Surround yourself with good food (real food, from the Earth), good people (who support and love you unconditionally), move often (with gratitude), and live a really good life. Of course there’s a lot more to life than food, people, and exercise, but these are the big ticket items. The food with which we nourish ourselves, the community in which we become enveloped, and the devotion to show up and move on a regular basis work harmoniously to shape the landscape of our mental, emotional, and physical well-being. This brings me to today’s Flashback Friday/Friday Feast recipe: Shiitake + Sweet Potato Miso Soup w/ Beet Noodles. It’s loaded with all sorts of flavor to keep your taste buds happy and a wellspring of nutrients to get your body into tip top shape. Feast on this with loved ones and enjoy a long stroll afterward, and you’ll be checking all the major boxes.

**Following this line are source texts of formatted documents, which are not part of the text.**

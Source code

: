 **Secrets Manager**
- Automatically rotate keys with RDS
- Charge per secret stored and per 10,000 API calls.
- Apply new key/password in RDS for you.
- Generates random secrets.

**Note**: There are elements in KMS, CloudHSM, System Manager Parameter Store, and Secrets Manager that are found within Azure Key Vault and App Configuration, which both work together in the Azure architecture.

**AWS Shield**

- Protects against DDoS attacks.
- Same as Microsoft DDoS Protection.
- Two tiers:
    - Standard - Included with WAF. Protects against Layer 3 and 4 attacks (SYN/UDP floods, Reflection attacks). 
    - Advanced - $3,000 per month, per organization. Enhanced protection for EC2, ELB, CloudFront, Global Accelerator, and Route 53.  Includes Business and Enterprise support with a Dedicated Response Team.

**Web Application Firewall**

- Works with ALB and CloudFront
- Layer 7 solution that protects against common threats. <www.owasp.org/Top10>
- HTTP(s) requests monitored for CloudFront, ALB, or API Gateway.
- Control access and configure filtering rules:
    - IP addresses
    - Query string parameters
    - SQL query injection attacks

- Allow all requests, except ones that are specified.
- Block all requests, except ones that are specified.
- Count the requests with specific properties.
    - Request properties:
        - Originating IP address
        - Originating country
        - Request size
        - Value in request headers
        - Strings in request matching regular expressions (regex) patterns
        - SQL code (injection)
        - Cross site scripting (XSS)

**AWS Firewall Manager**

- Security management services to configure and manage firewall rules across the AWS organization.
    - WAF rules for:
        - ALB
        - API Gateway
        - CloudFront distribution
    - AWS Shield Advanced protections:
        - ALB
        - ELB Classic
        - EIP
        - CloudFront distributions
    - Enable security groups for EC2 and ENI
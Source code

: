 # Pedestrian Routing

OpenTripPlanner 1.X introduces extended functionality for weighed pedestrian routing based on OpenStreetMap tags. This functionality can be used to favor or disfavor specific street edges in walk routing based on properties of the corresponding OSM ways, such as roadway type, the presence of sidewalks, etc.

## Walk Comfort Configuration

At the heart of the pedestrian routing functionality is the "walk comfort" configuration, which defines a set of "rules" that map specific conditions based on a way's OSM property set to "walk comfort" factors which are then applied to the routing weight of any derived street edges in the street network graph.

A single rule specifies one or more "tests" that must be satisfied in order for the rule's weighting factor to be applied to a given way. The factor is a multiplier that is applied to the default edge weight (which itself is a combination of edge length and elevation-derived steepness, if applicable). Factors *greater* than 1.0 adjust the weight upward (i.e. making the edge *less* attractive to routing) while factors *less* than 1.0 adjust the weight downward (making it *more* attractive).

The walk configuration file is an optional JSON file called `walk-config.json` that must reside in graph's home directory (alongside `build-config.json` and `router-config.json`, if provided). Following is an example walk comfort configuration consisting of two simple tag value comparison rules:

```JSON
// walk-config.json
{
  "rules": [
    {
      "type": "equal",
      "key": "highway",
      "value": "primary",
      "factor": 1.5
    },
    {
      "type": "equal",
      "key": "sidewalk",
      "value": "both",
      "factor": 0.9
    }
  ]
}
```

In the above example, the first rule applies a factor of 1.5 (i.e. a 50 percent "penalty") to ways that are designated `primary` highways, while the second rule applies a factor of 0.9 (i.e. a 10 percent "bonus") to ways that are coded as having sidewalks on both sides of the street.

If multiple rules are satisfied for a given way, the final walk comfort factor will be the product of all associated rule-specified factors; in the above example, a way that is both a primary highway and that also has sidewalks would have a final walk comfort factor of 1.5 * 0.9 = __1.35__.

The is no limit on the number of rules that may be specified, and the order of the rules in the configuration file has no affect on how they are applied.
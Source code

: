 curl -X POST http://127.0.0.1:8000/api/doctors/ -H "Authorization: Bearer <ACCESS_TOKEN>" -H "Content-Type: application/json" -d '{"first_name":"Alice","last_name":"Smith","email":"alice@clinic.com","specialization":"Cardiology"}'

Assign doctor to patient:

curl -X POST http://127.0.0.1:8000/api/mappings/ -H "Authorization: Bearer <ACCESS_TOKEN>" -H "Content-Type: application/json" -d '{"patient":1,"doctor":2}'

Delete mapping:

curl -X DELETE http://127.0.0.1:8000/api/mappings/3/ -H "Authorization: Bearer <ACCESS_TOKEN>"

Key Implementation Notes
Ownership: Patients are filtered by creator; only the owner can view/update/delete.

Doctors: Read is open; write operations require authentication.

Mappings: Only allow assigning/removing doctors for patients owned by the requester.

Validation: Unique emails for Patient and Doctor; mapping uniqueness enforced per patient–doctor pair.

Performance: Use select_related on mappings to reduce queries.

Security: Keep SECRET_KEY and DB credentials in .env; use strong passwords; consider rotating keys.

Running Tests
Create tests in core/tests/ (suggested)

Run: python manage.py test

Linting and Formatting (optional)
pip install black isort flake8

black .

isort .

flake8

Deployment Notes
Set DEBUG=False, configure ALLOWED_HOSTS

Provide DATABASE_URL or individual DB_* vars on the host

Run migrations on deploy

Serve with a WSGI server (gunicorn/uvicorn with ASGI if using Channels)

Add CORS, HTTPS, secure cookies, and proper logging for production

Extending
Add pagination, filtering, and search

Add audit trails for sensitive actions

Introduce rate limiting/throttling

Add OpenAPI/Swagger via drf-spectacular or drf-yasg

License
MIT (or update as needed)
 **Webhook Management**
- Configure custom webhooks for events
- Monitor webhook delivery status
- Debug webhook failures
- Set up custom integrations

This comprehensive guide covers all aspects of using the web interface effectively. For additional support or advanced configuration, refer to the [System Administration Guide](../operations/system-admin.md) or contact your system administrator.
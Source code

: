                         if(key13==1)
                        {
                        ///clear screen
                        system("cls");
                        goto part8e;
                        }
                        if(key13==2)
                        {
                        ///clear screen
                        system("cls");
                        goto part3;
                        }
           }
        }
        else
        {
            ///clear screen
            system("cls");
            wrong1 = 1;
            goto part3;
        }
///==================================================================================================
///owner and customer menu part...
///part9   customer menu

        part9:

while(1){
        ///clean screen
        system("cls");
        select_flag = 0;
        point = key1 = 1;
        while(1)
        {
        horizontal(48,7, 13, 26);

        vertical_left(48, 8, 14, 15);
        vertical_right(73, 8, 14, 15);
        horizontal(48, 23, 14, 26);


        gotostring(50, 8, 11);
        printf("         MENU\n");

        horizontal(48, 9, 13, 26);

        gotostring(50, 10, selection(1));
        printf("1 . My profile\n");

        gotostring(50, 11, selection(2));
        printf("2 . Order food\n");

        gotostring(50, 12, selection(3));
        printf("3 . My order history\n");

Shiitake & Sweet Potato Miso-Coconut Soup with Beet Noodles 

vegan, gluten-free

Recipe by Jentry Lee Hull adapted from Food & Wine’s Asian Coconut-Cabbage Soup with Lemongrass 

Yields 6 servings


  • 1 medium onion or 3 shallots, thinly sliced
  • 1 cup shitake mushrooms, brushed clean and sliced
  • 1 Tbsp. fresh ginger root, peeled and minced
  • 3-4 gloves garlic, peeled and minced
  • 2 stalks lemongrass, outer layers/ends removed and chopped into 3-inch pieces (large enough to remove after cooking)
  • 8 cups vegetable broth
  • ¼ cup miso paste 
  • 2 Tbsp. tamari (GF) or soy sauce
  • 2 Tbsp. maple syrup
  • 4 large carrots, peeled and sliced into coins
  • 4-6 small sweet potatoes, peeled and diced
  • 2 golden beets, peeled and spiralized (into noodles)
  • 1, 15 oz. can coconut milk
  • 2 limes, 1 for juice 1 for garnish
  • pinch of pink Himalayan salt, or to taste
  • pinch of red pepper flakes, or to taste
  • 4 leaves curly kale, stems removed and torn into small pieces
  • small handful cilantro, minced for garnish


  1. In a large pan, over medium-high heat, water-sauté onions/shallots for 2-3 minutes.
  2. Add shitakes, sauté until tender and lightly browned.
  3. Add ginger root, garlic, lemon grass and sauté for 1 minute, until aromatic.
  4. Add vegetable broth and stir in miso, tamari/soy sauce, maple syrup.
  5. Bring mixture to a gentle boil, add carrots, sweet potatoes, and beet noodles. Cook for 10 minutes, or until potatoes/carrots are tender (check with a fork).
  6. Reduce heat, add coconut milk and juice from 1 lime. Cover and simmer on low for another 5 minutes.
  7. Season with salt and red pepper flakes.
  8. Pour into serving bowls, stir in kale*, garnish with cilantro, and lime, and enjoy!


  • To preserve the nutrients in the kale, it’s best to add it at the last minute right before serving. The heat from the soup with gently cook the kale until it’s tender, but not over-cooked.
  • For a heartier meal, this soup is great poured over brown rice.